Global Sensitivity Analysis (GSA) aims to understand the relative importance of uncertain input variables to model response. Conventional GSA involves calculating sensitivity (Sobol’) indices for a model with known model parameter distributions. However, model parameters are affected by aleatory and epistemic uncertainty, with the latter often caused by lack of data. We propose a new framework to quantify uncertainty in probability model-form and model parameters resulting from small datasets and integrate these uncertainties into Sobol’ index estimates. First, the process establishes, through Bayesian multimodel inference, a set of candidate probability models and their associated probabilities. Imprecise Sobol’ indices are calculated from these probability models using an importance sampling reweighting approach. This results in probabilistic Sobol’ indices, whose distribution characterizes uncertainty in the sensitivity resulting from small dataset size. The imprecise Sobol’ indices thus provide a measure of confidence in the sensitivity estimate and, moreover, can be used to inform data collection efforts targeted to minimize the impact of uncertainties. Through an example studying the parameters of a Timoshenko beam, we show that these probabilistic Sobol’ indices converge to the true/deterministic Sobol’ indices as the dataset size increases and hence, distribution-form uncertainty reduces. The approach is then applied to assess the sensitivity of the out-of-plane properties of an E-glass fiber composite material to its constituent properties. This second example illustrates the approach for an important class of materials with wide-ranging applications when data may be lacking for some input parameters.

Introduction

Computational simulation is widely used to better understand complex mathematical and physical systems. Typically these simulations aim to model the system response, specifically targeting some quantity of interest (QoI) and its dependence on some set of input model parameters. In many cases, these input parameters are not precisely known or deterministic because of inherent randomness in the system and/or a lack of knowledge/data. In traditional analyses, uncertainty is quantified probabilistically and propagated through the computational model. Consequently, the corresponding QoI is uncertain.

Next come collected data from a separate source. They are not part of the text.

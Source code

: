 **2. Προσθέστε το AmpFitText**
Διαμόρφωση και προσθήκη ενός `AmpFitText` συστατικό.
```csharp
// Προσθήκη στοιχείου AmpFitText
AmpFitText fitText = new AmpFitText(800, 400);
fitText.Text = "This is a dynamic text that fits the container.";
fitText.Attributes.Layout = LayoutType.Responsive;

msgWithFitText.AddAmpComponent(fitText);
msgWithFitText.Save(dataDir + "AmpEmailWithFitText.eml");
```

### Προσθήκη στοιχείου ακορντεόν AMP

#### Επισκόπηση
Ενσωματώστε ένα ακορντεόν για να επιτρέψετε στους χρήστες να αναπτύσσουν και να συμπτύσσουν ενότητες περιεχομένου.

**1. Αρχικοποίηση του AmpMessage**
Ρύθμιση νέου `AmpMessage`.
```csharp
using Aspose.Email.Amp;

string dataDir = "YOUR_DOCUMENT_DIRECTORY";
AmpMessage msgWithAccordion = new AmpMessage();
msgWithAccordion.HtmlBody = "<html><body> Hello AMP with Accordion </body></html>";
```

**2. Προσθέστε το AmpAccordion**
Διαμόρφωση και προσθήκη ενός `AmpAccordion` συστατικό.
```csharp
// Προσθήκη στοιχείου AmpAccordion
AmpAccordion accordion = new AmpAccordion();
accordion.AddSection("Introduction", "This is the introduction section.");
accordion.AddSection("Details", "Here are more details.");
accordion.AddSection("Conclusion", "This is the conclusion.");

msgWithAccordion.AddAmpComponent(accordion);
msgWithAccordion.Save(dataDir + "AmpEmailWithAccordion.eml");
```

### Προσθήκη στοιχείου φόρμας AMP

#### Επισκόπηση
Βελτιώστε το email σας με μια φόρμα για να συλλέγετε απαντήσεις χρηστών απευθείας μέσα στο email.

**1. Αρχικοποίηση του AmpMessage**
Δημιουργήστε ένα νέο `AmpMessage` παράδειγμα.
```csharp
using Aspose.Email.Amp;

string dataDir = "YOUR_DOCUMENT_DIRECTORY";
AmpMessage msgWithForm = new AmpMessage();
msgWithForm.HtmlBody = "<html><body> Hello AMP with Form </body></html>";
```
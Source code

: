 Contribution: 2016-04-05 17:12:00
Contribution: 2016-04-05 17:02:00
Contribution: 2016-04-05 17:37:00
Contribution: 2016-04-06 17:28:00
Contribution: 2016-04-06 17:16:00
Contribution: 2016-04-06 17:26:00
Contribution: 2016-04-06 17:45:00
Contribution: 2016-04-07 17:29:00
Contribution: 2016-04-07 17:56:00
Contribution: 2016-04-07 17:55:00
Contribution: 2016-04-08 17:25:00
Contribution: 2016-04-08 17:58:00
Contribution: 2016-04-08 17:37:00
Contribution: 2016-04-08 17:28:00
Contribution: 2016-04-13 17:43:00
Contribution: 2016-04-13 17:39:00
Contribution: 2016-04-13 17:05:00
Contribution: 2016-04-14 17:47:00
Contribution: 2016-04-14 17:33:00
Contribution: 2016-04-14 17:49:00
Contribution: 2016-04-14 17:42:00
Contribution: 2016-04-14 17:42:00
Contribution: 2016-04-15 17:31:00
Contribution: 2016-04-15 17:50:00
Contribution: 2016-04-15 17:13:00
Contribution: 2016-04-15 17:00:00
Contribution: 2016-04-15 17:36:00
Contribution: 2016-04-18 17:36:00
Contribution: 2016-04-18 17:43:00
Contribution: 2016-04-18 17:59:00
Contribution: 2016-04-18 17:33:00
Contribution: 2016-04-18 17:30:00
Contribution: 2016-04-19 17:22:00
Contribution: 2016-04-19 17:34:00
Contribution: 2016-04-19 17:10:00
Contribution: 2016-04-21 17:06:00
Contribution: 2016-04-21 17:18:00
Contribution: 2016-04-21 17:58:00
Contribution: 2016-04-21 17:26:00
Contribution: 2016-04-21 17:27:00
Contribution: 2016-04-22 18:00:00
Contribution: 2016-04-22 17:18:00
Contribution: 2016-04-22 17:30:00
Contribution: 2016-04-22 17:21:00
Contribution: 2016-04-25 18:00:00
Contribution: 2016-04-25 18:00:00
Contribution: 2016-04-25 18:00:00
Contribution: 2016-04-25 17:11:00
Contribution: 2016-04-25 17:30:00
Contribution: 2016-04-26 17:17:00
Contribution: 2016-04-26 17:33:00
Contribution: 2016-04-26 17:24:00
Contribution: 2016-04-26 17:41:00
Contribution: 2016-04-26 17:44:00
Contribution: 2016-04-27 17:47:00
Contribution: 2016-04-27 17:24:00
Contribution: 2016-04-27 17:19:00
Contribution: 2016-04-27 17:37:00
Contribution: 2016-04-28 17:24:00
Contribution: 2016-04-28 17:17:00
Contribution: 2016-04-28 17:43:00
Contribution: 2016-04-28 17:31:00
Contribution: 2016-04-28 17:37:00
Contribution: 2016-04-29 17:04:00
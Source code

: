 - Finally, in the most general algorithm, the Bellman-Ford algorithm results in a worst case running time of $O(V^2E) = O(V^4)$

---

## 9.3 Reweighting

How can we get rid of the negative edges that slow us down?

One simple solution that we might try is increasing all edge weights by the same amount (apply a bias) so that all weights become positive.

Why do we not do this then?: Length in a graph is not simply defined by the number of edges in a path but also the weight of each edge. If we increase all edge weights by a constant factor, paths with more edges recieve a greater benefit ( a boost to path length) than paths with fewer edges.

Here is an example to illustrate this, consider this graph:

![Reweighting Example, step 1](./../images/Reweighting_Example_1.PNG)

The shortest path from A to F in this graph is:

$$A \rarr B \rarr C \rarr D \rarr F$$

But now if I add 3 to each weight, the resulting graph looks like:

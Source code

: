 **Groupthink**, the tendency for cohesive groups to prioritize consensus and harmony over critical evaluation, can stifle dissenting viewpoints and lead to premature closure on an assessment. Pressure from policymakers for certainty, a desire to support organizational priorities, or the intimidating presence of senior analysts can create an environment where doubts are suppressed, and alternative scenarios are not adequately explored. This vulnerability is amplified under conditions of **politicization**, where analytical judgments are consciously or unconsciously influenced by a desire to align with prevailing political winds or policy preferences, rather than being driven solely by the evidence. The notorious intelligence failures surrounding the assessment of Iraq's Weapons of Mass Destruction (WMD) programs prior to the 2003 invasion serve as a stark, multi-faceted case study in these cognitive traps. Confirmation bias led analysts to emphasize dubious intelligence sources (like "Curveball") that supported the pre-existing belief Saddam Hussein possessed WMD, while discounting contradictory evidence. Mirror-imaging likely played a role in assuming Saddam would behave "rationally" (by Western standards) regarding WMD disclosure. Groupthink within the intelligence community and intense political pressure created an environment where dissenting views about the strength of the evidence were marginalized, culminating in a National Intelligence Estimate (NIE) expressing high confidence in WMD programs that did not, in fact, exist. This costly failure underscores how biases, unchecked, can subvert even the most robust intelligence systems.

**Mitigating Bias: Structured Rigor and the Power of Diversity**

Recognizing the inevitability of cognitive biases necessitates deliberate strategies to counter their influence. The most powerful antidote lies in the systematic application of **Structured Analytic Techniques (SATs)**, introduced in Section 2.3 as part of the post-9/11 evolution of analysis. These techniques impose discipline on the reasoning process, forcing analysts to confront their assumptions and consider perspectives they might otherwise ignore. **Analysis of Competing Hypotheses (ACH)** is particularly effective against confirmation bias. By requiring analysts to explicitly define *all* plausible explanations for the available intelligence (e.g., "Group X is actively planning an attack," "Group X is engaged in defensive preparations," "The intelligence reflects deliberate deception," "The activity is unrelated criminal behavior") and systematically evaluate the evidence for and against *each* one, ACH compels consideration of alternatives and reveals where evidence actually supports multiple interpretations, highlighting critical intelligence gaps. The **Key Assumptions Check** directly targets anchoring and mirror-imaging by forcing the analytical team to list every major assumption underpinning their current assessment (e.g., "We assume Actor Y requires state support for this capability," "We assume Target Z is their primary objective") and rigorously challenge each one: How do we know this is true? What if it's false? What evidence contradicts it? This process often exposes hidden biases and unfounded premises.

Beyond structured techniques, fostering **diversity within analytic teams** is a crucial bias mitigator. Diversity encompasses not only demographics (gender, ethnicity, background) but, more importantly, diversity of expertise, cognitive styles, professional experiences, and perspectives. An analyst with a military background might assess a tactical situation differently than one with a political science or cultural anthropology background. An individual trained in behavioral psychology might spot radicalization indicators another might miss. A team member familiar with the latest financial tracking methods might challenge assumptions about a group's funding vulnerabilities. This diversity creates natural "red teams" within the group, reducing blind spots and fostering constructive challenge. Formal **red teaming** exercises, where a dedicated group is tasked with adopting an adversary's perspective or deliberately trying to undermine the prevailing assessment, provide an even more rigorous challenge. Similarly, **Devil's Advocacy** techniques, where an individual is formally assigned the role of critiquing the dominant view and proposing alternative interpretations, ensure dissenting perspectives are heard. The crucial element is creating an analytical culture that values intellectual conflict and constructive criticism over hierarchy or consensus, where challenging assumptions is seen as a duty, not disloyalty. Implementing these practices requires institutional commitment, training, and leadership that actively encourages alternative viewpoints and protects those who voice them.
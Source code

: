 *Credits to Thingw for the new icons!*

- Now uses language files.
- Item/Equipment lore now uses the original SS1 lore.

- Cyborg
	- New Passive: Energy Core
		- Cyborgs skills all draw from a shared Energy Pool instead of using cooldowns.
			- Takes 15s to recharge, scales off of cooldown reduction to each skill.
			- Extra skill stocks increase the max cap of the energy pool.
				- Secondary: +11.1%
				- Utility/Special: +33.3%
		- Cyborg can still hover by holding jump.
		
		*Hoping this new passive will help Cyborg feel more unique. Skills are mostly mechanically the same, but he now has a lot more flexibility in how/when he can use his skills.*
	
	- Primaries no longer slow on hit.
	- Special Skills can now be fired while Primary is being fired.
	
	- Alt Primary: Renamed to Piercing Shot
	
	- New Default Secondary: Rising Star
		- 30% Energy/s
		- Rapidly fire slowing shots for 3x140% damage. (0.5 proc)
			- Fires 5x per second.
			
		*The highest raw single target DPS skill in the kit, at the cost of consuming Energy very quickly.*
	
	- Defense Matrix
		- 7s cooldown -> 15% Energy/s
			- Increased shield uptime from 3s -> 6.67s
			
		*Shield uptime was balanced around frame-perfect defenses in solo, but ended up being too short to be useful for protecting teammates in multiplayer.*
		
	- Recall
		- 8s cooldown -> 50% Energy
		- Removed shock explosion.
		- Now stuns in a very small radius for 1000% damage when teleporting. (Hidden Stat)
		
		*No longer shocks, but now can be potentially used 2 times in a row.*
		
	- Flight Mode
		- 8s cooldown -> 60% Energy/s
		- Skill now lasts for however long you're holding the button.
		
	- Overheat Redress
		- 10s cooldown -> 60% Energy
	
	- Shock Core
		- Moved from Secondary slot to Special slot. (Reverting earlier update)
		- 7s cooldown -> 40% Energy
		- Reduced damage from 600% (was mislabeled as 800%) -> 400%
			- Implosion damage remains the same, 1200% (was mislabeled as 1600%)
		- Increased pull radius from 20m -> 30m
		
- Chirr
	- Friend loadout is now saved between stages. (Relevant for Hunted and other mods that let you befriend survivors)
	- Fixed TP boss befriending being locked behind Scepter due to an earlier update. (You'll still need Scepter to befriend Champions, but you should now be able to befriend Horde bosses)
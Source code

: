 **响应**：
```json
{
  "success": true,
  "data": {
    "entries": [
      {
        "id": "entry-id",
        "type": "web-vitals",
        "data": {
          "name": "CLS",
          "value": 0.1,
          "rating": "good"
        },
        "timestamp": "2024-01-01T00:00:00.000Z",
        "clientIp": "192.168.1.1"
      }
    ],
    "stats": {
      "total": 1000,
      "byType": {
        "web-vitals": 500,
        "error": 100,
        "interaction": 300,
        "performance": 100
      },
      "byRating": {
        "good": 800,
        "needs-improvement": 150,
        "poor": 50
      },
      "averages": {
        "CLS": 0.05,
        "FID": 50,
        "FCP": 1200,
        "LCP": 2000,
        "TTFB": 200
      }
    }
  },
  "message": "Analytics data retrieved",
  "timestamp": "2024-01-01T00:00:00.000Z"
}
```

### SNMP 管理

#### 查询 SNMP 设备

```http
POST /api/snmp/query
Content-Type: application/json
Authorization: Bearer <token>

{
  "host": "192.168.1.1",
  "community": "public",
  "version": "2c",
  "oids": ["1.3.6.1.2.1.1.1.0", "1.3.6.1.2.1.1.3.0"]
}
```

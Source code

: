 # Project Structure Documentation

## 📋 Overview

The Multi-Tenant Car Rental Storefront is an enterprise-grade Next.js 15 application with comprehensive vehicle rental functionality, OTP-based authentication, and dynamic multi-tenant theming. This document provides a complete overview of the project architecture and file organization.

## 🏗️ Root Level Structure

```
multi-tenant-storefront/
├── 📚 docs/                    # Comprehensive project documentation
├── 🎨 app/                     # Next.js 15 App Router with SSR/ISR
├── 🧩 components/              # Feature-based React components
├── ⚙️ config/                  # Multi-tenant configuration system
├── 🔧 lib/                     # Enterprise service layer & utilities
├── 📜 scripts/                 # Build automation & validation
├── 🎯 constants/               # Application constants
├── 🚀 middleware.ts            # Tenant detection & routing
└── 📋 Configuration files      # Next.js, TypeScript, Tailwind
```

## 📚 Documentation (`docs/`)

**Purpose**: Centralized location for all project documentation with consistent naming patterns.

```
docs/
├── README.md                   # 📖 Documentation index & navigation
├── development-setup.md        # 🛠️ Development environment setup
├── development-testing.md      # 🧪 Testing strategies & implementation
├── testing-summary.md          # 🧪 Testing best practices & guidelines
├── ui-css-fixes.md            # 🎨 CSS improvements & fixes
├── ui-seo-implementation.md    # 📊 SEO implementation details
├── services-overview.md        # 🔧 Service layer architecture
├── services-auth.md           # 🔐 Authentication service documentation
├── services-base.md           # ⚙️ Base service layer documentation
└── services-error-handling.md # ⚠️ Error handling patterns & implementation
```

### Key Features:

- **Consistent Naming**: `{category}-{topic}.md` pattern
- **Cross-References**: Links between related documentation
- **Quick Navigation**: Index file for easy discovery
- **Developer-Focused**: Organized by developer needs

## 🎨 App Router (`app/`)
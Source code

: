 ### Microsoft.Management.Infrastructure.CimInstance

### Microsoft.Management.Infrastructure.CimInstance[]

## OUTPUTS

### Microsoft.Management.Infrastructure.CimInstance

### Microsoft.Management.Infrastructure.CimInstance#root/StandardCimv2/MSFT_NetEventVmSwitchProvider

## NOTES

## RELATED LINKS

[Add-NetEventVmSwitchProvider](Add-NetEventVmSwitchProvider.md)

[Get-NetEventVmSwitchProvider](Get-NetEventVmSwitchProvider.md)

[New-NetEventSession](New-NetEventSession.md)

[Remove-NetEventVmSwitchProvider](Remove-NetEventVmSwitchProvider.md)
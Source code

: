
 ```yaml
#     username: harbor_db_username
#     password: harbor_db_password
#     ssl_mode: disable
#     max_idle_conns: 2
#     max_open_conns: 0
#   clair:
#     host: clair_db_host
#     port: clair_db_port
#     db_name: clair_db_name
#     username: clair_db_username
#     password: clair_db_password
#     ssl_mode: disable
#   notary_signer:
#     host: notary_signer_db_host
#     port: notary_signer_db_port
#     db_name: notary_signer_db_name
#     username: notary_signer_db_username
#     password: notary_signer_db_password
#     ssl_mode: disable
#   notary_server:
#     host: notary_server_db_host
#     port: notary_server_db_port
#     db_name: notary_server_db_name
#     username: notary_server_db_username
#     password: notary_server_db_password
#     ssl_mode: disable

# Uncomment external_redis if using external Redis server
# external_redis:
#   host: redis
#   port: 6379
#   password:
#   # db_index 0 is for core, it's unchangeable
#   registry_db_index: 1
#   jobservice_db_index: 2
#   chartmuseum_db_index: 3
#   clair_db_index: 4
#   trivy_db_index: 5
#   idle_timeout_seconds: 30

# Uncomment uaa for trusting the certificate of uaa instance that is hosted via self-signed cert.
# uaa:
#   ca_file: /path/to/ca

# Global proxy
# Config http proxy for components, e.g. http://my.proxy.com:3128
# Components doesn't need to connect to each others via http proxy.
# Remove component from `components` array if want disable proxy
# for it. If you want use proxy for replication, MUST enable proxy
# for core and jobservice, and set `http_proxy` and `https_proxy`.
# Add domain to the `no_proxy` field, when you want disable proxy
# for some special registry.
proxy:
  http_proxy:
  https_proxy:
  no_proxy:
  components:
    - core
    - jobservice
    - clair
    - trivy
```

Sensitivity analysis is the quantitative assessment of the influence of variations in input parameters on variations in the output QoI. Sensitivity analysis therefore enables the assessment of the relative importance of each model input to the specific QoI [1], [2]. Generally speaking, there are two classes of sensitivity analysis: Local Sensitivity Analysis (LSA) and Global Sensitivity Analysis (GSA). LSA focuses on the influence of the small variations in the input parameters around some nominal values and are typically quantified by evaluating local gradients in the system solution with respect to the input parameters. GSA, on the other hand, examines the effect of variations in the input parameters across the entire range of the parameter space. We are specifically interested in GSA in this work. Two prominent methods have been developed for GSA. The first is the one-factor-at-a-time approach in which each parameter is perturbed in turn while keeping all other parameters fixed at their nominal value. This approach has been shown to break down when the model deviates from linearity [3] and cannot account for a probability density over the parameter domain. The second is based on the estimation of variance-based sensitivity indices (so-called Sobol’ indices) [4] that prove more robust to model form and relies on each parameter having an associated probability measure.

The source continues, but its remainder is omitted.